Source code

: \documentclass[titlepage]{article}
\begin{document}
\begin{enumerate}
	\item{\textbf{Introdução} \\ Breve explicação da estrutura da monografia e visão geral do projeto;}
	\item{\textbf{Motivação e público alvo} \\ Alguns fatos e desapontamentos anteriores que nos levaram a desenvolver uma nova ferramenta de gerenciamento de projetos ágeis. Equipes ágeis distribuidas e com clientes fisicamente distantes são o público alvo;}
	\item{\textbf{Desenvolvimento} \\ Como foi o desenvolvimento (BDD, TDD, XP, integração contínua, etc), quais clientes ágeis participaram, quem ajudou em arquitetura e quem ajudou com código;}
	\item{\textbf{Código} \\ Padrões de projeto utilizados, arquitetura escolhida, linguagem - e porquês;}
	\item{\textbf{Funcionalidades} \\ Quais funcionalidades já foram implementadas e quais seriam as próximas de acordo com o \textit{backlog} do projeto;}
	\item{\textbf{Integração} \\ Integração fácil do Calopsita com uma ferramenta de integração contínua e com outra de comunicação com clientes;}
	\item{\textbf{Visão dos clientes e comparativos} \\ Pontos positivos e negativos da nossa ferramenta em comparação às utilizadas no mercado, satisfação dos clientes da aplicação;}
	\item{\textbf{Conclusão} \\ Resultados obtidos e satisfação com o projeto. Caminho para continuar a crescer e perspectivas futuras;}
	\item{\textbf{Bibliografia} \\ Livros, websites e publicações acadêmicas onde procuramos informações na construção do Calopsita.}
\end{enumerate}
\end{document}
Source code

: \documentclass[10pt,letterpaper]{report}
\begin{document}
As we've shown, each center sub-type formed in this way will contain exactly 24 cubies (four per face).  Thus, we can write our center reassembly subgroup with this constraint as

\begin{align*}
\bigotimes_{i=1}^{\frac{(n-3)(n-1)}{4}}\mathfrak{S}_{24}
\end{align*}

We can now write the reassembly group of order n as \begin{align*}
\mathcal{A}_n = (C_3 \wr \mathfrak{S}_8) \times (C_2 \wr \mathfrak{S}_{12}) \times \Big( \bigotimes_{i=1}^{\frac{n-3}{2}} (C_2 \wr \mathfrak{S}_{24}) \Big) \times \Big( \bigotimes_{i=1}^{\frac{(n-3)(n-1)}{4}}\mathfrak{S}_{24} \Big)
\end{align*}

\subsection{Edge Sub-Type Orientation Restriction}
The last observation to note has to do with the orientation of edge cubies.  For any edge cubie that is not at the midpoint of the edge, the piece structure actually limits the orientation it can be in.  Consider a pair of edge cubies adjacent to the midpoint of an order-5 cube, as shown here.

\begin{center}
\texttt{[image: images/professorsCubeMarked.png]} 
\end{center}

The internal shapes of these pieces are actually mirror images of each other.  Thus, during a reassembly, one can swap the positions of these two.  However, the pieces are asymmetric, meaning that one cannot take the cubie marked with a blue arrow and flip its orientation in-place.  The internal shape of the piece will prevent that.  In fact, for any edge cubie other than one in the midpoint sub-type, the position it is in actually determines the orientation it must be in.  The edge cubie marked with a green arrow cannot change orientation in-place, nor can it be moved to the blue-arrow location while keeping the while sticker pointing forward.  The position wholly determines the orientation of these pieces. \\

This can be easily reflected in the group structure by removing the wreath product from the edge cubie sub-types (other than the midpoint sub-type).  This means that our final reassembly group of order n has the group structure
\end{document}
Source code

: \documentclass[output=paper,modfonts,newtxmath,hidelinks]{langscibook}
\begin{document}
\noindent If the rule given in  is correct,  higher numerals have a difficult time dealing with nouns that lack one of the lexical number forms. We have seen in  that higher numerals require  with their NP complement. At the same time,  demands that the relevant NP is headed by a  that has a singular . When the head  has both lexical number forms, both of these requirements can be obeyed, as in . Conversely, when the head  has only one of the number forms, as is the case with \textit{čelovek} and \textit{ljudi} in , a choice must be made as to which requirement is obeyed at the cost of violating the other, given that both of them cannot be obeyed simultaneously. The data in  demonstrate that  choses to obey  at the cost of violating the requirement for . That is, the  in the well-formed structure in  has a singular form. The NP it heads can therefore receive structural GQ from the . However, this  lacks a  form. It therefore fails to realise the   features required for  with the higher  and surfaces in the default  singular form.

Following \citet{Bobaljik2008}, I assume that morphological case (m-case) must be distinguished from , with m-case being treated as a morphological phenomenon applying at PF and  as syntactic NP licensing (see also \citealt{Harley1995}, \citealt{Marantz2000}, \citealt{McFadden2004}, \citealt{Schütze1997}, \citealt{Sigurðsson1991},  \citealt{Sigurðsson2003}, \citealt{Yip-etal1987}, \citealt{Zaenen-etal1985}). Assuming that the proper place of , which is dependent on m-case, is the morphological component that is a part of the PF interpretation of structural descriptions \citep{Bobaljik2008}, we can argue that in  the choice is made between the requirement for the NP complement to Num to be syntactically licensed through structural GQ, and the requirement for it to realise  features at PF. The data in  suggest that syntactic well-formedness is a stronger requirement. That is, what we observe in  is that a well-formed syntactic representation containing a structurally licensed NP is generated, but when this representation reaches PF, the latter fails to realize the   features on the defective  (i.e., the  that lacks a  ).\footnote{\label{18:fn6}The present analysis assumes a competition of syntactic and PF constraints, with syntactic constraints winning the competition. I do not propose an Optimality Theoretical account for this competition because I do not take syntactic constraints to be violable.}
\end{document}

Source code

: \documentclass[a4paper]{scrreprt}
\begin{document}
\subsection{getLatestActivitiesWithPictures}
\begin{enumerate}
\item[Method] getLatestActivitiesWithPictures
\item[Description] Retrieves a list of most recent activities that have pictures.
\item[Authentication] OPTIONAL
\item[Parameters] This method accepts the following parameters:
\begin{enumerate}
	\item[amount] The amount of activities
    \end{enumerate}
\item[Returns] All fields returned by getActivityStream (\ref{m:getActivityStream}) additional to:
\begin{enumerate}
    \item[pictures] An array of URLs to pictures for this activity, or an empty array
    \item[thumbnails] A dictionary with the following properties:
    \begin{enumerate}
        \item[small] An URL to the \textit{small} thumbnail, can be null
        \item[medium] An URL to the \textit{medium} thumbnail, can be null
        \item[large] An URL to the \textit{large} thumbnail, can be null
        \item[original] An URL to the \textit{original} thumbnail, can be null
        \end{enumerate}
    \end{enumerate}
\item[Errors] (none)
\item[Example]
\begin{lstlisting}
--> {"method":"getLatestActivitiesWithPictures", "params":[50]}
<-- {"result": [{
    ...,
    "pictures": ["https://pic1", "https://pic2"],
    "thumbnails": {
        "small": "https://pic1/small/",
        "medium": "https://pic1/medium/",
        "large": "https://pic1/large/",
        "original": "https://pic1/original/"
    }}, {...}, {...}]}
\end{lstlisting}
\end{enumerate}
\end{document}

+++++

[What is required] Each entry must appear in the reply exactly as written.

[Finished exercise]
Source code

: \documentclass[titlepage]{article}
\begin{document}
\begin{enumerate}
	\item{\textbf{Introdução} \\ Breve explicação da estrutura da monografia e visão geral do projeto;}
	\item{\textbf{Motivação e público alvo} \\ Alguns fatos e desapontamentos anteriores que nos levaram a desenvolver uma nova ferramenta de gerenciamento de projetos ágeis. Equipes ágeis distribuidas e com clientes fisicamente distantes são o público alvo;}
	\item{\textbf{Desenvolvimento} \\ Como foi o desenvolvimento (BDD, TDD, XP, integração contínua, etc), quais clientes ágeis participaram, quem ajudou em arquitetura e quem ajudou com código;}
	\item{\textbf{Código} \\ Padrões de projeto utilizados, arquitetura escolhida, linguagem - e porquês;}
	\item{\textbf{Funcionalidades} \\ Quais funcionalidades já foram implementadas e quais seriam as próximas de acordo com o \textit{backlog} do projeto;}
	\item{\textbf{Integração} \\ Integração fácil do Calopsita com uma ferramenta de integração contínua e com outra de comunicação com clientes;}
	\item{\textbf{Visão dos clientes e comparativos} \\ Pontos positivos e negativos da nossa ferramenta em comparação às utilizadas no mercado, satisfação dos clientes da aplicação;}
	\item{\textbf{Conclusão} \\ Resultados obtidos e satisfação com o projeto. Caminho para continuar a crescer e perspectivas futuras;}
	\item{\textbf{Bibliografia} \\ Livros, websites e publicações acadêmicas onde procuramos informações na construção do Calopsita.}
\end{enumerate}
\end{document}
Source code

: \documentclass[10pt,letterpaper]{report}
\begin{document}
As we've shown, each center sub-type formed in this way will contain exactly 24 cubies (four per face).  Thus, we can write our center reassembly subgroup with this constraint as

\begin{align*}
\bigotimes_{i=1}^{\frac{(n-3)(n-1)}{4}}\mathfrak{S}_{24}
\end{align*}

We can now write the reassembly group of order n as \begin{align*}
\mathcal{A}_n = (C_3 \wr \mathfrak{S}_8) \times (C_2 \wr \mathfrak{S}_{12}) \times \Big( \bigotimes_{i=1}^{\frac{n-3}{2}} (C_2 \wr \mathfrak{S}_{24}) \Big) \times \Big( \bigotimes_{i=1}^{\frac{(n-3)(n-1)}{4}}\mathfrak{S}_{24} \Big)
\end{align*}

\subsection{Edge Sub-Type Orientation Restriction}
The last observation to note has to do with the orientation of edge cubies.  For any edge cubie that is not at the midpoint of the edge, the piece structure actually limits the orientation it can be in.  Consider a pair of edge cubies adjacent to the midpoint of an order-5 cube, as shown here.

\begin{center}
\texttt{[image: images/professorsCubeMarked.png]} 
\end{center}

The internal shapes of these pieces are actually mirror images of each other.  Thus, during a reassembly, one can swap the positions of these two.  However, the pieces are asymmetric, meaning that one cannot take the cubie marked with a blue arrow and flip its orientation in-place.  The internal shape of the piece will prevent that.  In fact, for any edge cubie other than one in the midpoint sub-type, the position it is in actually determines the orientation it must be in.  The edge cubie marked with a green arrow cannot change orientation in-place, nor can it be moved to the blue-arrow location while keeping the while sticker pointing forward.  The position wholly determines the orientation of these pieces. \\

This can be easily reflected in the group structure by removing the wreath product from the edge cubie sub-types (other than the midpoint sub-type).  This means that our final reassembly group of order n has the group structure
\end{document}
Source code

: \documentclass[output=paper,modfonts,newtxmath,hidelinks]{langscibook}
\begin{document}
\noindent If the rule given in  is correct,  higher numerals have a difficult time dealing with nouns that lack one of the lexical number forms. We have seen in  that higher numerals require  with their NP complement. At the same time,  demands that the relevant NP is headed by a  that has a singular . When the head  has both lexical number forms, both of these requirements can be obeyed, as in . Conversely, when the head  has only one of the number forms, as is the case with \textit{čelovek} and \textit{ljudi} in , a choice must be made as to which requirement is obeyed at the cost of violating the other, given that both of them cannot be obeyed simultaneously. The data in  demonstrate that  choses to obey  at the cost of violating the requirement for . That is, the  in the well-formed structure in  has a singular form. The NP it heads can therefore receive structural GQ from the . However, this  lacks a  form. It therefore fails to realise the   features required for  with the higher  and surfaces in the default  singular form.

Following \citet{Bobaljik2008}, I assume that morphological case (m-case) must be distinguished from , with m-case being treated as a morphological phenomenon applying at PF and  as syntactic NP licensing (see also \citealt{Harley1995}, \citealt{Marantz2000}, \citealt{McFadden2004}, \citealt{Schütze1997}, \citealt{Sigurðsson1991},  \citealt{Sigurðsson2003}, \citealt{Yip-etal1987}, \citealt{Zaenen-etal1985}). Assuming that the proper place of , which is dependent on m-case, is the morphological component that is a part of the PF interpretation of structural descriptions \citep{Bobaljik2008}, we can argue that in  the choice is made between the requirement for the NP complement to Num to be syntactically licensed through structural GQ, and the requirement for it to realise  features at PF. The data in  suggest that syntactic well-formedness is a stronger requirement. That is, what we observe in  is that a well-formed syntactic representation containing a structurally licensed NP is generated, but when this representation reaches PF, the latter fails to realize the   features on the defective  (i.e., the  that lacks a  ).\footnote{\label{18:fn6}The present analysis assumes a competition of syntactic and PF constraints, with syntactic constraints winning the competition. I do not propose an Optimality Theoretical account for this competition because I do not take syntactic constraints to be violable.}
\end{document}

Source code

: \documentclass[a4paper]{scrreprt}
\begin{document}
\subsection{getLatestActivitiesWithPictures}
\begin{enumerate}
\item[Method] getLatestActivitiesWithPictures
\item[Description] Retrieves a list of most recent activities that have pictures.
\item[Authentication] OPTIONAL
\item[Parameters] This method accepts the following parameters:
\begin{enumerate}
	\item[amount] The amount of activities
    \end{enumerate}
\item[Returns] All fields returned by getActivityStream (\ref{m:getActivityStream}) additional to:
\begin{enumerate}
    \item[pictures] An array of URLs to pictures for this activity, or an empty array
    \item[thumbnails] A dictionary with the following properties:
    \begin{enumerate}
        \item[small] An URL to the \textit{small} thumbnail, can be null
        \item[medium] An URL to the \textit{medium} thumbnail, can be null
        \item[large] An URL to the \textit{large} thumbnail, can be null
        \item[original] An URL to the \textit{original} thumbnail, can be null
        \end{enumerate}
    \end{enumerate}
\item[Errors] (none)
\item[Example]
\begin{lstlisting}
--> {"method":"getLatestActivitiesWithPictures", "params":[50]}
<-- {"result": [{
    ...,
    "pictures": ["https://pic1", "https://pic2"],
    "thumbnails": {
        "small": "https://pic1/small/",
        "medium": "https://pic1/medium/",
        "large": "https://pic1/large/",
        "original": "https://pic1/original/"
    }}, {...}, {...}]}
\end{lstlisting}
\end{enumerate}
\end{document}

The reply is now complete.